Why is the direct product of a finite number of nilpotent groups nilpotent?
Let $G=H\times K$. Note that $[(h_1, k_1), (h_2, k_2)] = ([h_1, h_2],[k_1, k_2])$, and so
$$[H\times K, H\times K]=[H, H] \times [K, K]=H_1\times K_1.$$
Similarly,
$$[H\times K,H_1\times K_1]= [H, H_1] \times [K, K_1]=H_2 \times K_2,$$
etc.
Assuming $H$ and $K$ are nilpotent, there exists and $i$ such that $G_i=H_i\times K_i=\langle 1\rangle$, and so $G$ is nilpotent.
The class of a nilpotent group $Q$ is defined to be the unique number $c$ such that $Q_c$ is trivial but $Q_{c-1}$ is non-trivial. Then, for $G=H\times K$ where $H$ is of class $c$ and $K$ is of class $d$, then the above working shows that $G$ is of class at most $\max(c, d)$.
Thus, the direct product of two nilpotent groups is nilpotent, and a simple inductive argument completes the proof.
This result is a specific case of a well-known result, called Fitting's Theorem, and the working to prove both of them is rather similar. Fitting's Theorem says the following,
Theorem:(Fitting's Theorem) Let $M$ and $N$ be normal nilpotent subgroups of a group $G$. If $c$ and $d$ are the nilpotent classes of $M$ and $N$, then $L=MN$ is nilpotent of class at most $c+d$.
In our case, these conditions all hold, we just have the additional conditions that $G=MN(=L)$ and that $M\cap N=1$, which makes our life easier. To prove Fitting's Theorem, start by proving that for $U, V, W\lhd G$ we have $[UV, W]=[U, W][V, W]$ and $[U, VW]=[U, V][U, W]$. The nilpotency of $L$ follows quickly.
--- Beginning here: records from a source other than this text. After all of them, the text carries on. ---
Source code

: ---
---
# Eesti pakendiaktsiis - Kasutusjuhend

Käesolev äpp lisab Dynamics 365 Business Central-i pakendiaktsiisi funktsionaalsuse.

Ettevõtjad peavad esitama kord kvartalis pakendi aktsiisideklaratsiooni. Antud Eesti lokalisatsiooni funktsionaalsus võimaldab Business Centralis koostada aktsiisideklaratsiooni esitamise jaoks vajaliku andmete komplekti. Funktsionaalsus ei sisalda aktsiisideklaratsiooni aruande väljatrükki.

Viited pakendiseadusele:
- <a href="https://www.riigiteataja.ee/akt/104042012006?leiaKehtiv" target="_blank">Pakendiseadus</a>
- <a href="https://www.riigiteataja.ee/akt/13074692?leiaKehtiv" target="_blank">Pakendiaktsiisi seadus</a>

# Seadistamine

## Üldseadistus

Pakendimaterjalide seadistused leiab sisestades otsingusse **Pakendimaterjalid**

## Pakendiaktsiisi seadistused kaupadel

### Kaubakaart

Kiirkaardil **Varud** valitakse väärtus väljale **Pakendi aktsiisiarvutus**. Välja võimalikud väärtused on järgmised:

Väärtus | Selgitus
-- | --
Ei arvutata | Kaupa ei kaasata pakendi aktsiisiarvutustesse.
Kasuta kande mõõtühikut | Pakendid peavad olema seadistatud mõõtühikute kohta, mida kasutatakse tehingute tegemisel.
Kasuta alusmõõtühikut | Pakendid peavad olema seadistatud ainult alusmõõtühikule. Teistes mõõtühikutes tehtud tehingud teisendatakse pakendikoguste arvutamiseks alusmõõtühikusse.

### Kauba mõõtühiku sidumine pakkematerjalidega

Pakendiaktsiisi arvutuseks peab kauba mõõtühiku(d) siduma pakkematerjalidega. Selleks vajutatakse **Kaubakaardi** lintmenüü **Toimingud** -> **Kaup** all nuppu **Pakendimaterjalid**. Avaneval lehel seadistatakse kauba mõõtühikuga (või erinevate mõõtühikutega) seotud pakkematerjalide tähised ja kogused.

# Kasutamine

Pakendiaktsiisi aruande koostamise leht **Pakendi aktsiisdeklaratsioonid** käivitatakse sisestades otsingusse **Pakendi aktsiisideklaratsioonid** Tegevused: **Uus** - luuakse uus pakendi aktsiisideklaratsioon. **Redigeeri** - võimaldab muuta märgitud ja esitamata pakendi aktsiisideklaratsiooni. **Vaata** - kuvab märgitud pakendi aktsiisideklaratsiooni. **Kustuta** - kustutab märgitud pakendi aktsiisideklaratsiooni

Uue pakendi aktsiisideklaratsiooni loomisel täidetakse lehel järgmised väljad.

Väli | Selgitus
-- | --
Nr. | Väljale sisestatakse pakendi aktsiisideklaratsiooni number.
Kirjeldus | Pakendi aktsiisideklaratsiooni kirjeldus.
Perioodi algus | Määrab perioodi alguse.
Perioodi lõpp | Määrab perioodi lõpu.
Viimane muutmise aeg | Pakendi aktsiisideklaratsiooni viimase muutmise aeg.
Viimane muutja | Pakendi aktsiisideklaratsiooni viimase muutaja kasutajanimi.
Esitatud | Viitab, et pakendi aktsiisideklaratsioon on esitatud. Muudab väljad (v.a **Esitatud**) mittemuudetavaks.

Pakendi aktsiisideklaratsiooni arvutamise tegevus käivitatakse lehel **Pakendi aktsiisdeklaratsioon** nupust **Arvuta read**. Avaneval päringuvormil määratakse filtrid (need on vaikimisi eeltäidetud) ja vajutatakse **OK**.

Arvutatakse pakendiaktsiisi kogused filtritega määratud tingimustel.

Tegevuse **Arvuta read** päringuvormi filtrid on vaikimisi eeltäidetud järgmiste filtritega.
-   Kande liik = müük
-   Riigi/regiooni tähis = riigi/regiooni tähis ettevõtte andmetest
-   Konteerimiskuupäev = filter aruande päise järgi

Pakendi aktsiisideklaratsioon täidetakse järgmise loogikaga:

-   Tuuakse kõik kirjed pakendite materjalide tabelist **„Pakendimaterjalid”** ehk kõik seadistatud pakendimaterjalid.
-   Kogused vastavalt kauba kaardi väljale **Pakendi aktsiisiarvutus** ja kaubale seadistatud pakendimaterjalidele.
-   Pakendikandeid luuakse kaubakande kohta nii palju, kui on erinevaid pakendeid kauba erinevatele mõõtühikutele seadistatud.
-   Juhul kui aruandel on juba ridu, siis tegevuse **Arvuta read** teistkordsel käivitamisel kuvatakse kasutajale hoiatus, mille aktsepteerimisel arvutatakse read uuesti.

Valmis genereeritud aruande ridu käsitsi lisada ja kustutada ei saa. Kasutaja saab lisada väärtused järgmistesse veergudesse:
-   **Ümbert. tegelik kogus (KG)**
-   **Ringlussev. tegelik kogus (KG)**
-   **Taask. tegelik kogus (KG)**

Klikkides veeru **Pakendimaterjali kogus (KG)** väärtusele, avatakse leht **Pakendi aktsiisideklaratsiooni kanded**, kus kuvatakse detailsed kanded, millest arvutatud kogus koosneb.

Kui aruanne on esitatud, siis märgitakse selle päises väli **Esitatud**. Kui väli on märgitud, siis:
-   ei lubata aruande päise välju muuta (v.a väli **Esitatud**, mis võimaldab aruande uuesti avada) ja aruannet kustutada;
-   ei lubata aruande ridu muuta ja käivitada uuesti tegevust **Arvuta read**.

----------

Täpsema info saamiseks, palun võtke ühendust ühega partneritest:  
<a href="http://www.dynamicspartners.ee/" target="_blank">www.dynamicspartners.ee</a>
I will leave you to prove the class is $c+d$ on your own.
The class of all nilpotent groups of nilpotency class at most $c$ is exactly the collection of all groups for which the group word $$[x_1,x_2,x_3,\ldots,x_{c+1}]$$ evaluates to $1$ for all possible choices of $x_1,\ldots,x_{c+1}$ in the group (here, commutators are $[a,b]=a^{-1}b^{-1}ab$, and we write them left-normed, so that $[a,b,c] = [[a,b],c]$).
Since a collection of groups that is defined by group words forms a variety, and is closed under quotients, subgroups and arbitrary direct products, it follows that an arbitrary direct product of nilpotent groups of class at most $c$ is always nilpotent of class at most $c$.
If you have a finite collection $G_1,\ldots,G_n$ of nilpotent groups, then letting $c_i$ be the class of $G_i$, we can let $c=\max\{c_1,\ldots,c_n\}$; then each $G_i$ is nilpotent of class at most $c$, and thus the product is nilpotent of class at most $c$.
More generally any family of groups with bounded nilpotency class will have a product which is nilpotent (of class at most the common bound for the class).
On the other hand, taking a product of groups of unbounded nilpotency class will yield a group that is not nilpotent.
(The same idea works to show that any family of groups of bounded solvability class is solvable, and in particular that any finite family of solvable groups has solvable product).
One nice characterization of finite nilpotent groups is that a finite group is nilpotent if and only if it is the (internal) direct product of its Sylow subgroups (or equivalently, every Sylow subgroup is normal). From this characterization the fact that you want follows almost immediately.
Here's a proof which works for finite or infinite nilpotent groups. If $G = G_1 \times G_2 \times \ldots \times G_n$, then $Z(G) = Z(G_1) \times \ldots \times Z(G_n)$, so that $G/Z(G) \cong G_1/Z(G_1) \times \ldots \times G_n/Z(G_n)$. Continuing in this way, you can see that if the upper central series for each $G_i$ eventually reaches $G_i$, (ie, if each $G_i$ is nilpotent), then the upper central series for $G$ eventually reaches $G$ (ie, $G$ is nilpotent).